What to work on: Without the pictures, restate all of the data below word for word.

Listed records:

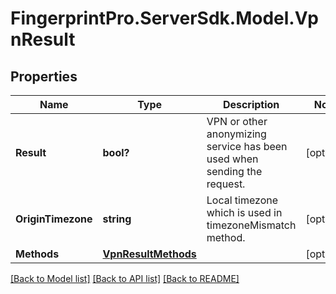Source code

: # FingerprintPro.ServerSdk.Model.VpnResult
## Properties

Name | Type | Description | Notes
------------ | ------------- | ------------- | -------------
**Result** | **bool?** | VPN or other anonymizing service has been used when sending the request. | [optional] 
**OriginTimezone** | **string** | Local timezone which is used in timezoneMismatch method. | [optional] 
**Methods** | [**VpnResultMethods**](VpnResultMethods.md) |  | [optional] 

[[Back to Model list]](../README.md#documentation-for-models) [[Back to API list]](../README.md#documentation-for-api-endpoints) [[Back to README]](../README.md)

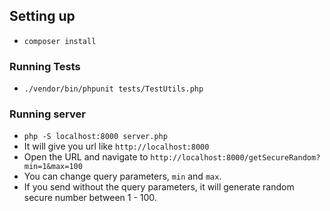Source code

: ## Setting up
- `composer install`

### Running Tests
- `./vendor/bin/phpunit tests/TestUtils.php`

### Running server
- `php -S localhost:8000 server.php`
- It will give you url like `http://localhost:8000`
- Open the URL and navigate to `http://localhost:8000/getSecureRandom?min=1&max=100`
- You can change query parameters, `min` and `max`.
- If you send without the query parameters, it will generate random secure number between 1 - 100.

Written response:
Source code

: # FingerprintPro.ServerSdk.Model.VpnResult
## Properties

Name | Type | Description | Notes
------------ | ------------- | ------------- | -------------
**Result** | **bool?** | VPN or other anonymizing service has been used when sending the request. | [optional] 
**OriginTimezone** | **string** | Local timezone which is used in timezoneMismatch method. | [optional] 
**Methods** | [**VpnResultMethods**](VpnResultMethods.md) |  | [optional] 

[[Back to Model list]](../README.md#documentation-for-models) [[Back to API list]](../README.md#documentation-for-api-endpoints) [[Back to README]](../README.md)

Source code

: ## Setting up
- `composer install`

### Running Tests
- `./vendor/bin/phpunit tests/TestUtils.php`

### Running server
- `php -S localhost:8000 server.php`
- It will give you url like `http://localhost:8000`
- Open the URL and navigate to `http://localhost:8000/getSecureRandom?min=1&max=100`
- You can change query parameters, `min` and `max`.
- If you send without the query parameters, it will generate random secure number between 1 - 100.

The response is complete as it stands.